The judge denied a defense motion for a mistrial, based on a statement made by a witness.
By ED RUNYAN
VINDICATOR TRUMBULL STAFF
WARREN -- The O.J. Simpson murder case was marked by its bloody glove; the Jermaine McKinney case may be remembered for its bloody boots.
Testimony today from Brenda Gerardi, a scientist with the Ohio Bureau of Criminal Identification and Investigation, showed that a pair of size 10 Timberland boots found at McKelvey Lake in Youngstown on Dec. 23 contained the DNA of Jermaine McKinney and homicide victims Wanda Rollyson and Rebecca Cliburn.
Gerardi said the boots, which were also found with a 30-inch crowbar, had blood or sweat on them that came from Rollyson, Cliburn and McKinney.
From the expert
She broke down the likelihood that the fluids were from those people this way:
*The chance that one type of blood found there came from anyone but Rollyson was one in 23 quintillion people (thousands of times the world's population).
*The chance that another type of blood found on the boots came from anyone but Cliburn was one in 1.5 billion people. The world population is 6.5 billion people.
*The chance that sweat from inside the boots came from anyone but McKinney was one in 813 million people. The U.S. population is 300 million people.
DNA taken from the crowbar was from Wanda Rollyson, Gerardi testified. The chance it came from anyone else was, again, 1 in 23 quintillion.
Meanwhile, a cigarette butt found near a furnace room where Rollyson's and Cliburn's bodies were 70 percent to 80 percent burned had DNA on it from McKinney, Gerardi testified. The chances of it being anyone else's DNA is one in 57 quintillion, she said.
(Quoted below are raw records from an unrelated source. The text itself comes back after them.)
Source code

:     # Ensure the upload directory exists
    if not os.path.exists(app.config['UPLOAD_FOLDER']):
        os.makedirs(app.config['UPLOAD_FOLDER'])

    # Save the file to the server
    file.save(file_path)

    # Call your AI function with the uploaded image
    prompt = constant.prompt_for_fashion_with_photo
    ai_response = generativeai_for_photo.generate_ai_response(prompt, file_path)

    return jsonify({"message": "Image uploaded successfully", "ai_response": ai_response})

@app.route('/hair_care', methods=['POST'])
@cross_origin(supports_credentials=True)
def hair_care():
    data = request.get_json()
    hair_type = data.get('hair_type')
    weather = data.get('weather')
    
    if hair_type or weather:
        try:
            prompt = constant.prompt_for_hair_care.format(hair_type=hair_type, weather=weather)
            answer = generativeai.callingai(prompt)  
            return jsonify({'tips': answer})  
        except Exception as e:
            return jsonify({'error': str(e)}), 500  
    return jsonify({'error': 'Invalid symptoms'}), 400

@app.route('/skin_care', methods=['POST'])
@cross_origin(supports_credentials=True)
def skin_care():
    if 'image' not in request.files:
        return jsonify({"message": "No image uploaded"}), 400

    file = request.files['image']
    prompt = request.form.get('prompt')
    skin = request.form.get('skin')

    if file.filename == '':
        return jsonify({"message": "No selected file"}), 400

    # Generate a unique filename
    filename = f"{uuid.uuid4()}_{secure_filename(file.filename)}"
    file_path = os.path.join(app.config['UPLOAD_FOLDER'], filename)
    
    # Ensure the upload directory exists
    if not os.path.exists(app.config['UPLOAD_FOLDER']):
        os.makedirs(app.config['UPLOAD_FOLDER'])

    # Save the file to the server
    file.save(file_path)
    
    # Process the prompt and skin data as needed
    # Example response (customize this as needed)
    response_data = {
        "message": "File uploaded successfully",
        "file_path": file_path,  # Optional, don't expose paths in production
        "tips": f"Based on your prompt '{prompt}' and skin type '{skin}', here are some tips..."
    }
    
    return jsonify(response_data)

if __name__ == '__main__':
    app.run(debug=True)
McKinney is on trial in Trumbull County Common Pleas Court, charged with the slayings of Rollyson and Cliburn in a Newton Township home last December. If convicted, he faces the death penalty, partly because of the state's multiple-homicide statute and because the slayings were committed during an aggravated burglary, aggravated robbery, kidnapping and aggravated arson, according to the indictment against McKinney.
Defense lawyer's focus
On cross-examination, defense lawyer Donald Malarcik of Akron ignored all of the evidence pointing to McKinney's role in the death of Rollyson, 70, and her 45-year-old daughter -- and instead focused on any evidence that might have shown that another person, Keyatta Riley Hines, contributed to the women's deaths.
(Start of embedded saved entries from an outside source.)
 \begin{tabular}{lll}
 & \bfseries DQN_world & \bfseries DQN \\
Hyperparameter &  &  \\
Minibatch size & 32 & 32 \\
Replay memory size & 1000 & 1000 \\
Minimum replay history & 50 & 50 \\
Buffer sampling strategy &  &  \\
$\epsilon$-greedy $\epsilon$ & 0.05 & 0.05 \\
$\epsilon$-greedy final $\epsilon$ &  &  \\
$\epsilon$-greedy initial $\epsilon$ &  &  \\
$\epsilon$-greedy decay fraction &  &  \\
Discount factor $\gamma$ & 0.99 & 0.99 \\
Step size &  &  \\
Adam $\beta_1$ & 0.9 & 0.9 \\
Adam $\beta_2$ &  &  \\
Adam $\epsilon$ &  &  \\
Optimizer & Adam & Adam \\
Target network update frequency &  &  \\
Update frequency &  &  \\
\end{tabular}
Hines, 21, of Warren has admitted helping McKinney get rid of evidence in the house, but denies having done anything to harm the women.
Malarcik asked Gerardi whether two other samples, a knife recovered in McKelvey Lake and a sweat shirt from another possible accomplice, Jazzmine McIver, 22, of Warren, were tested to determine whose DNA was on them.
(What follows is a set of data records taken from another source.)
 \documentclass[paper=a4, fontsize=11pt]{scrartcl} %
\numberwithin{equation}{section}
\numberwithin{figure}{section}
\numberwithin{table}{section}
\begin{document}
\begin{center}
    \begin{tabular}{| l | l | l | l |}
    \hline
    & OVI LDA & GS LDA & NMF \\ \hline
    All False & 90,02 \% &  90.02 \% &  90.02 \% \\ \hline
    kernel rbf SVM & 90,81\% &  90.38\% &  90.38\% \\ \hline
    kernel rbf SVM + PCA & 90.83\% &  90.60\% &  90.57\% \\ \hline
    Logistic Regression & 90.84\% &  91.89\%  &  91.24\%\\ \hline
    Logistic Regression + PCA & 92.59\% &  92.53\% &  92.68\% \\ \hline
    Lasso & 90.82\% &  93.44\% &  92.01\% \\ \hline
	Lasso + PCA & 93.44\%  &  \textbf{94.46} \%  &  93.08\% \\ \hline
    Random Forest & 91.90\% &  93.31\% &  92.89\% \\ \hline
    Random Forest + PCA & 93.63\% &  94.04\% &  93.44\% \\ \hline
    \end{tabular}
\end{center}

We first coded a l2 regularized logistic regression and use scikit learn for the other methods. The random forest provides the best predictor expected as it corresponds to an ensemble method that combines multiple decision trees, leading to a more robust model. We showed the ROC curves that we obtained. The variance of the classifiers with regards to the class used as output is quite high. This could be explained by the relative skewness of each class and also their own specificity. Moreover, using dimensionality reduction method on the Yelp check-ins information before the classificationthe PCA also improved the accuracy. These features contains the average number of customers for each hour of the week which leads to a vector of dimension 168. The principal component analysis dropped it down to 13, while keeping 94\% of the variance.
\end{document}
Gerardi said the DNA found did not match any of the four people whose DNA samples were submitted: McKinney, Rollyson, Cliburn and Nathan Vargo, son of Rebecca Cliburn and a one-time suspect.
But Gerardi agreed that there was no way to tell whether any of the DNA belonged to Riley Hines, because her DNA sample was never gathered.
Malarcik has consistently called into question Riley Hines' role in the crime. He has questioned her about her criminal history and inconsistent statements, and questioned whether physical evidence from a bedsheet indicates she handled a piece of fabric that was used to bind and gag Cliburn before her death.
Prosecution rests
The prosecution rested its case at the conclusion of Gerardi's testimony. Now McKinney's defense may present its case.
Judge W. Wyatt McKay, the common pleas court judge hearing the case, ruled today against a defense motion asking to declare a mistrial on the basis of a remark Riley Hines made during her testimony Friday, in which she mentioned that she had taken a polygraph test. This information was not admissable.
In earlier testimony today, David Wilson, a hostage negotiator with the Youngstown Police Department, told jurors that while he talked with Jermaine McKinney on New Year's Day as McKinney was being arrested, McKinney told him about cop shows and killing himself. All the while, McKinney was firing a shotgun, BB gun rifle and a handgun at officers trying to arrest him at 71 Halleck Street.
The barrage of gunfire was so severe that officers at one point got trapped behind a tree and had to be rescued by an armored vehicle.